[Provided records]
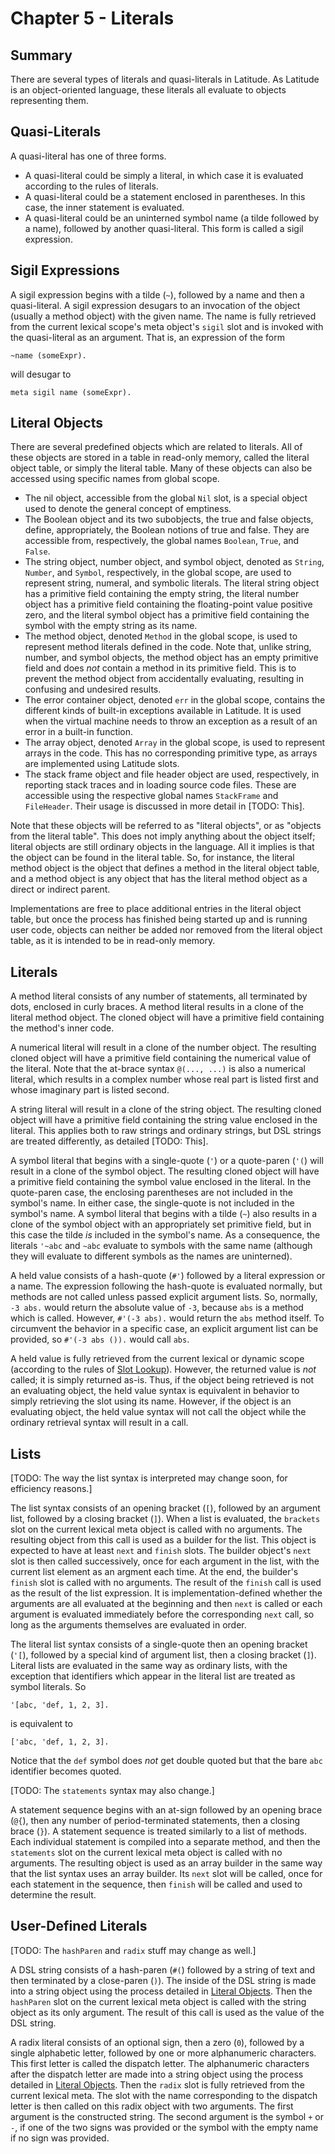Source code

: 
# Chapter 5 - Literals

## Summary

There are several types of literals and quasi-literals in Latitude. As
Latitude is an object-oriented language, these literals all evaluate
to objects representing them.

## Quasi-Literals

A quasi-literal has one of three forms.

 * A quasi-literal could be simply a literal, in which case it is
   evaluated according to the rules of literals.
 * A quasi-literal could be a statement enclosed in parentheses. In
   this case, the inner statement is evaluated.
 * A quasi-literal could be an uninterned symbol name (a tilde
   followed by a name), followed by another quasi-literal. This form
   is called a sigil expression.

## Sigil Expressions

A sigil expression begins with a tilde (`~`), followed by a name and
then a quasi-literal. A sigil expression desugars to an invocation of
the object (usually a method object) with the given name. The name is
fully retrieved from the current lexical scope's meta object's `sigil`
slot and is invoked with the quasi-literal as an argument. That is, an
expression of the form

    ~name (someExpr).

will desugar to

    meta sigil name (someExpr).

## Literal Objects

There are several predefined objects which are related to
literals. All of these objects are stored in a table in read-only
memory, called the literal object table, or simply the literal
table. Many of these objects can also be accessed using specific names
from global scope.

 * The nil object, accessible from the global `Nil` slot, is a special
   object used to denote the general concept of emptiness.
 * The Boolean object and its two subobjects, the true and false
   objects, define, appropriately, the Boolean notions of true and
   false. They are accessible from, respectively, the global names
   `Boolean`, `True`, and `False`.
 * The string object, number object, and symbol object, denoted as
   `String`, `Number`, and `Symbol`, respectively, in the global
   scope, are used to represent string, numeral, and symbolic
   literals. The literal string object has a primitive field
   containing the empty string, the literal number object has a
   primitive field containing the floating-point value positive zero,
   and the literal symbol object has a primitive field containing the
   symbol with the empty string as its name.
 * The method object, denoted `Method` in the global scope, is used to
   represent method literals defined in the code. Note that, unlike
   string, number, and symbol objects, the method object has an empty
   primitive field and does *not* contain a method in its primitive
   field. This is to prevent the method object from accidentally
   evaluating, resulting in confusing and undesired results.
 * The error container object, denoted `err` in the global scope,
   contains the different kinds of built-in exceptions available in
   Latitude. It is used when the virtual machine needs to throw an
   exception as a result of an error in a built-in function.
 * The array object, denoted `Array` in the global scope, is used to
   represent arrays in the code. This has no corresponding primitive
   type, as arrays are implemented using Latitude slots.
 * The stack frame object and file header object are used,
   respectively, in reporting stack traces and in loading source code
   files. These are accessible using the respective global names
   `StackFrame` and `FileHeader`. Their usage is discussed in more
   detail in [TODO: This].

Note that these objects will be referred to as "literal objects", or
as "objects from the literal table". This does not imply anything
about the object itself; literal objects are still ordinary objects in
the language. All it implies is that the object can be found in the
literal table. So, for instance, the literal method object is the
object that defines a method in the literal object table, and a method
object is any object that has the literal method object as a direct or
indirect parent.

Implementations are free to place additional entries in the literal
object table, but once the process has finished being started up and
is running user code, objects can neither be added nor removed from
the literal object table, as it is intended to be in read-only memory.

## Literals

A method literal consists of any number of statements, all terminated
by dots, enclosed in curly braces. A method literal results in a clone
of the literal method object. The cloned object will have a primitive
field containing the method's inner code.

A numerical literal will result in a clone of the number object. The
resulting cloned object will have a primitive field containing the
numerical value of the literal. Note that the at-brace syntax `@(...,
...)` is also a numerical literal, which results in a complex number
whose real part is listed first and whose imaginary part is listed
second.

A string literal will result in a clone of the string object. The
resulting cloned object will have a primitive field containing the
string value enclosed in the literal. This applies both to raw strings
and ordinary strings, but DSL strings are treated differently, as
detailed [TODO: This].

A symbol literal that begins with a single-quote (`'`) or a
quote-paren (`'(`) will result in a clone of the symbol object. The
resulting cloned object will have a primitive field containing the
symbol value enclosed in the literal. In the quote-paren case, the
enclosing parentheses are not included in the symbol's name. In either
case, the single-quote is not included in the symbol's name. A symbol
literal that begins with a tilde (`~`) also results in a clone of the
symbol object with an appropriately set primitive field, but in this
case the tilde *is* included in the symbol's name. As a consequence,
the literals `'~abc` and `~abc` evaluate to symbols with the same name
(although they will evaluate to different symbols as the names are
uninterned).

A held value consists of a hash-quote (`#'`) followed by a literal
expression or a name. The expression following the hash-quote is
evaluated normally, but methods are not called unless passed explicit
argument lists. So, normally, `-3 abs.` would return the absolute
value of `-3`, because `abs` is a method which is called. However,
`#'(-3 abs).` would return the `abs` method itself. To circumvent the
behavior in a specific case, an explicit argument list can be
provided, so `#'(-3 abs ()).` would call `abs`.

A held value is fully retrieved from the current
lexical or dynamic scope (according to the rules
of [Slot Lookup](ch4_evaluation.md#slot-lookup)). However, the
returned value is *not* called; it is simply returned as-is. Thus, if
the object being retrieved is not an evaluating object, the held value
syntax is equivalent in behavior to simply retrieving the slot using
its name. However, if the object is an evaluating object, the held
value syntax will not call the object while the ordinary retrieval
syntax will result in a call.

## Lists

[TODO: The way the list syntax is interpreted may change soon, for
efficiency reasons.]

The list syntax consists of an opening bracket (`[`), followed by an
argument list, followed by a closing bracket (`]`). When a list is
evaluated, the `brackets` slot on the current lexical meta object is
called with no arguments. The resulting object from this call is used
as a builder for the list. This object is expected to have at least
`next` and `finish` slots. The builder object's `next` slot is then
called successively, once for each argument in the list, with the
current list element as an argment each time. At the end, the
builder's `finish` slot is called with no arguments. The result of the
`finish` call is used as the result of the list expression. It is
implementation-defined whether the arguments are all evaluated at the
beginning and then `next` is called or each argument is evaluated
immediately before the corresponding `next` call, so long as the
arguments themselves are evaluated in order.

The literal list syntax consists of a single-quote then an opening
bracket (`'[`), followed by a special kind of argument list, then a
closing bracket (`]`). Literal lists are evaluated in the same way as
ordinary lists, with the exception that identifiers which appear in
the literal list are treated as symbol literals. So

    '[abc, 'def, 1, 2, 3].

is equivalent to

    ['abc, 'def, 1, 2, 3].

Notice that the `def` symbol does *not* get double quoted but that the
bare `abc` identifier becomes quoted.

[TODO: The `statements` syntax may also change.]

A statement sequence begins with an at-sign followed by an opening
brace (`@{`), then any number of period-terminated statements, then a
closing brace (`}`). A statement sequence is treated similarly to a
list of methods. Each individual statement is compiled into a separate
method, and then the `statements` slot on the current lexical meta
object is called with no arguments. The resulting object is used as an
array builder in the same way that the list syntax uses an array
builder. Its `next` slot will be called, once for each statement in
the sequence, then `finish` will be called and used to determine the
result.

## User-Defined Literals

[TODO: The `hashParen` and `radix` stuff may change as well.]

A DSL string consists of a hash-paren (`#(`) followed by a string of
text and then terminated by a close-paren (`)`). The inside of the DSL
string is made into a string object using the process detailed
in [Literal Objects](#literal-objects). Then the `hashParen` slot on
the current lexical meta object is called with the string object as
its only argument. The result of this call is used as the value of the
DSL string.

A radix literal consists of an optional sign, then a zero (`0`),
followed by a single alphabetic letter, followed by one or more
alphanumeric characters. This first letter is called the dispatch
letter. The alphanumeric characters after the dispatch letter are made
into a string object using the process detailed
in [Literal Objects](#literal-objects). Then the `radix` slot is fully
retrieved from the current lexical meta. The slot with the name
corresponding to the dispatch letter is then called on this radix
object with two arguments. The first argument is the constructed
string. The second argument is the symbol `+` or `-`, if one of the
two signs was provided or the symbol with the empty name if no sign
was provided.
[/Provided records]
Wherever "field" occurs in the entries above, copy the line it sits on.

[Solution to this task]:
   literals. The literal string object has a primitive field
   primitive field containing the floating-point value positive zero,
   and the literal symbol object has a primitive field containing the
   primitive field and does *not* contain a method in its primitive
   field. This is to prevent the method object from accidentally
field containing the method's inner code.
resulting cloned object will have a primitive field containing the
resulting cloned object will have a primitive field containing the
resulting cloned object will have a primitive field containing the
symbol object with an appropriately set primitive field, but in this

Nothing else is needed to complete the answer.